Josef Dzugashvili (stalin)
25 giugno 2010 alle ore 20:53Il problema non lo sposti così...
Qui c'è un margine di profitto che va ripristinato, la tua proposta non TOCCA il problema, sposta solo
il soggetto che dovrebbe pagare.. In questo caso tu ti illudi di poter salvare il salario del lavoratore facendo pagare lo Stato.. ma lo stato, anche se prende quel 20%, è in DEFICIT, e lo Stato non è una persona singola contro cui te la puoi prendere..non puoi dire 'cazzi tuoi, ben ti stà!'
allo Stato, in linea di massima, non gliene frega proprio niente..
Lo Stato dovrà a qual punto fare qualcosa: aumenta un'altra tassa magari.. oppure taglia i servizi di cui si servono proprio quei lavoratori..

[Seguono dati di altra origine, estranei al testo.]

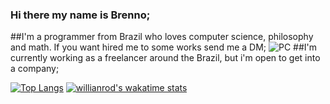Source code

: ### Hi there my name is Brenno;

##I'm a programmer from Brazil who loves computer science, philosophy and math. If you want hired me to some works send me a DM; ![PC](https://user-images.githubusercontent.com/71160220/164536340-5b729bd4-7b5f-4bfc-bc88-a21e737fb08e.gif)
##I'm currently working as a freelancer around the Brazil, but i'm open to get into a company;


[![Top Langs](https://github-readme-stats.vercel.app/api/top-langs/?username=MacRay321&layout=compact)](https://github.com/anuraghazra/github-readme-stats) [![willianrod's wakatime stats](https://github-readme-stats.vercel.app/api/wakatime?username=MacRay321)](https://github.com/anuraghazra/github-readme-stats)








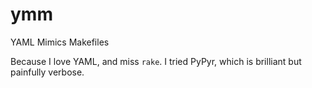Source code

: # ymm
YAML Mimics Makefiles

Because I love YAML, and miss `rake`.
I tried PyPyr, which is brilliant but painfully verbose.
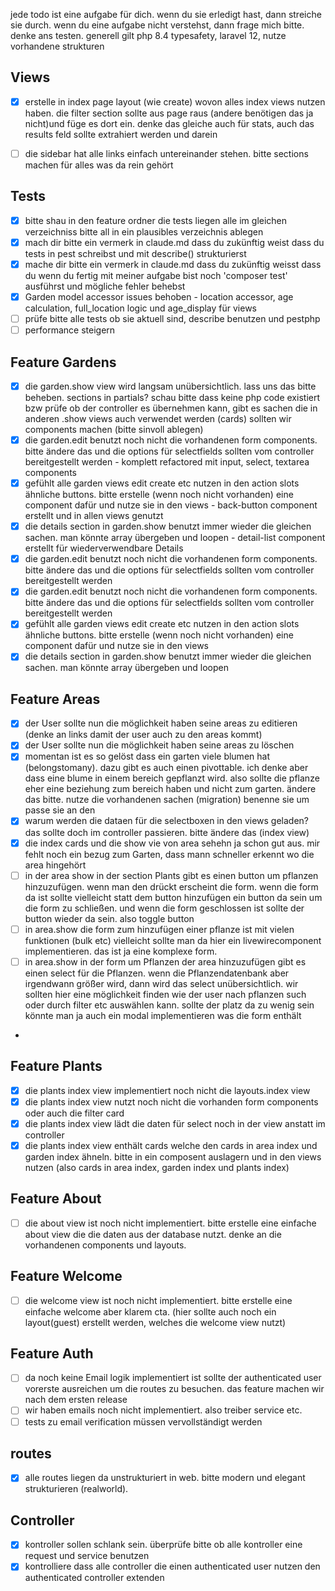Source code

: jede todo ist eine aufgabe für dich. wenn du sie erledigt hast, dann streiche sie durch. wenn du eine aufgabe nicht verstehst, dann frage mich bitte.
denke ans testen. generell gilt php 8.4 typesafety, laravel 12, nutze vorhandene strukturen

## Views

- [x] erstelle in index page layout (wie create) wovon alles index views nutzen haben. die filter section sollte aus page raus (andere benötigen das ja nicht)und füge es dort ein. denke das gleiche auch für stats, auch das results feld sollte extrahiert werden und darein
- [ ] die sidebar hat alle links einfach untereinander stehen. bitte sections machen für alles was da rein gehört


## Tests

- [x] bitte shau in den feature ordner die tests liegen alle im gleichen verzeichniss bitte all in ein plausibles verzeichnis ablegen
- [x] mach dir bitte ein vermerk in claude.md dass du zukünftig weist dass du tests in pest schreibst und mit describe() strukturierst 
- [x] mache dir bitte ein vermerk in claude.md dass du zukünftig weisst dass du wenn du fertig mit meiner aufgabe bist noch 'composer test' ausführst und mögliche fehler behebst
- [x] Garden model accessor issues behoben - location accessor, age calculation, full_location logic und age_display für views
- [ ] prüfe bitte alle tests ob sie aktuell sind, describe benutzen und pestphp
- [ ] performance steigern

## Feature Gardens

- [x] die garden.show view wird langsam unübersichtlich. lass uns das bitte beheben. sections in partials? schau bitte dass keine php code existiert bzw prüfe ob der controller es übernehmen kann, gibt es sachen die in anderen .show views auch verwendet werden (cards) sollten wir components machen (bitte sinvoll ablegen)
- [x] die garden.edit benutzt noch nicht die vorhandenen form components. bitte ändere das und die options für selectfields sollten vom controller bereitgestellt werden - komplett refactored mit input, select, textarea components
- [x] gefühlt alle garden views edit create etc nutzen in den action slots ähnliche buttons. bitte erstelle (wenn noch nicht vorhanden) eine component dafür und nutze sie in den views - back-button component erstellt und in allen views genutzt
- [x] die details section in garden.show benutzt immer wieder die gleichen sachen. man könnte array übergeben und loopen - detail-list component erstellt für wiederverwendbare Details
- [x] die garden.edit benutzt noch nicht die vorhandenen form components. bitte ändere das und die options für selectfields sollten vom controller bereitgestellt werden
- [x] die garden.edit benutzt noch nicht die vorhandenen form components. bitte ändere das und die options für selectfields sollten vom controller bereitgestellt werden
- [x] gefühlt alle garden views edit create etc nutzen in den action slots ähnliche buttons. bitte erstelle (wenn noch nicht vorhanden) eine component dafür und nutze sie in
  den views
- [x] die details section in garden.show benutzt immer wieder die gleichen sachen. man könnte array übergeben und loopen

## Feature Areas
- [x] der User sollte nun die möglichkeit haben seine areas zu editieren (denke an links damit der user auch zu den areas kommt)
- [x] der User sollte nun die möglichkeit haben seine areas zu löschen 
- [x] momentan ist es so gelöst dass ein garten viele blumen hat (belongstomany). dazu gibt es auch einen pivottable. ich denke aber dass eine blume in einem bereich gepflanzt wird. also sollte die pflanze eher eine beziehung zum bereich haben und nicht zum garten. ändere das bitte. nutze die vorhandenen sachen (migration) benenne sie um passe sie an den
- [x] warum werden die dataen für die selectboxen in den views geladen? das sollte doch im controller passieren. bitte ändere das (index view)
- [x] die index cards und die show vie von area sehehn ja schon gut aus. mir fehlt noch ein bezug zum Garten, dass mann schneller erkennt wo die area hingehört
- [ ] in der area show in der section Plants gibt es einen button um pflanzen hinzuzufügen. wenn man den drückt erscheint die form. wenn die form da ist sollte vielleicht statt dem button hinzufügen ein button da sein um die form zu schließen. und wenn die form geschlossen ist sollte der button wieder da sein. also toggle button
- [ ] in area.show die form zum hinzufügen einer pflanze ist mit vielen funktionen (bulk etc) vielleicht sollte man da hier ein livewirecomponent implementieren. das ist ja eine komplexe form.
- [ ] in area.show in der form um Pflanzen der area hinzuzufügen gibt es einen select für die Pflanzen. wenn die Pflanzendatenbank aber irgendwann größer wird, dann wird das select unübersichtlich. wir sollten hier eine möglichkeit finden wie der user nach pflanzen such oder durch filter etc auswählen kann. sollte der platz da zu wenig sein könnte man ja auch ein modal implementieren was die form enthält
- 

## Feature Plants
- [x] die plants index view implementiert noch nicht die layouts.index view
- [x] die plants index view nutzt noch nicht die vorhanden form components oder auch die filter card
- [X] die plants index view lädt die daten für select noch in der view anstatt im controller
- [x] die plants index view enthält cards welche den cards in area index und garden index ähneln. bitte in ein composent auslagern und in den views nutzen (also cards in area index, garden index und plants index)

## Feature About
- [ ] die about view ist noch nicht implementiert. bitte erstelle eine einfache about view die die daten aus der database nutzt. denke an die vorhandenen components und layouts.

## Feature Welcome
- [ ] die welcome view ist noch nicht implementiert. bitte erstelle eine einfache welcome aber klarem cta. (hier sollte auch noch ein layout(guest) erstellt werden, welches die welcome view nutzt)

## Feature Auth
- [ ] da noch keine Email logik implementiert ist sollte der authenticated user vorerste ausreichen um die routes zu besuchen. das feature machen wir nach dem ersten release
- [ ] wir haben emails noch nicht implementiert. also treiber service etc. 
- [ ] tests zu email verification müssen vervollständigt werden 

## routes

- [x] alle routes liegen da unstrukturiert in web. bitte modern und elegant strukturieren (realworld). 

## Controller

- [x] kontroller sollen schlank sein. überprüfe bitte ob alle kontroller eine request und service benutzen 
- [x] kontrolliere dass alle controller die einen authenticated user nutzen den authenticated controller extenden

Cerca di andare al CUORE della questione..
erminio conti
25 giugno 2010 alle ore 21:55ma io dico eh..il problema di pomigliano lo sapete cosa e'?? e' L'ASSENTEISMO!!! quindi cari interlocutori qui non si puo' parlare di diritti soppressi e quant'altro perche a questa gente che fa' 6 mesi di malattia all'anno,che non ha voglia di fare un CAZZO!!, E CHE PRETENDE DIRITTI A TUTTO SPIANO E MOLTO PROBABILMENTE NON SANNO FARE NEMMENO UN CAZZO..io che sono un operaio che mi sono sempre impegnato e ho raggiunto un livello di specializzazzione elevato,in meccanica so' fare quasi tutto,io che non manco un giorno dal lavoro,io che non ho il problema di dire la sera..cazzo domani devo andare al lavoro..non so' se mi sono spiegato..non posso pensare di difendere un branco di pezzenti che non hanno voglia di lavorare e che fanno della malattia il loro stile di vita.questo e' il vero motivo per cui la fiat che pure sono dei maledetti..hanno preteso dai lavoratori che almeno il 70% firmasse l'accordo perche se io devo produrre 280 mila auto all'anno e poi per colpa degli assenteisti non riesco a produrne nemmeno la meta'..allora capisco anche loro da questo punto di vista.dove lavoro io ci sono persone che meriterebbero calci nel culo dalla mattina alla sera,che non gli frega un cazzo se siamo in cassa anzi vogliono fare cassa integrazione perche cosi' si sta a casa capito? questa e' l'italia signori miei un paese di idioti in cui io non mi riconosco. saluti
lt
13 marzo 2016 alle ore 20:07per privacy richiesta rimozione mio commento a vostra pagina:
http://www.beppegrillo.it/2010/06/referendum_di_pomigliano_per_i_poilitici.html
e ogni riferimento personale nome e cognome etc.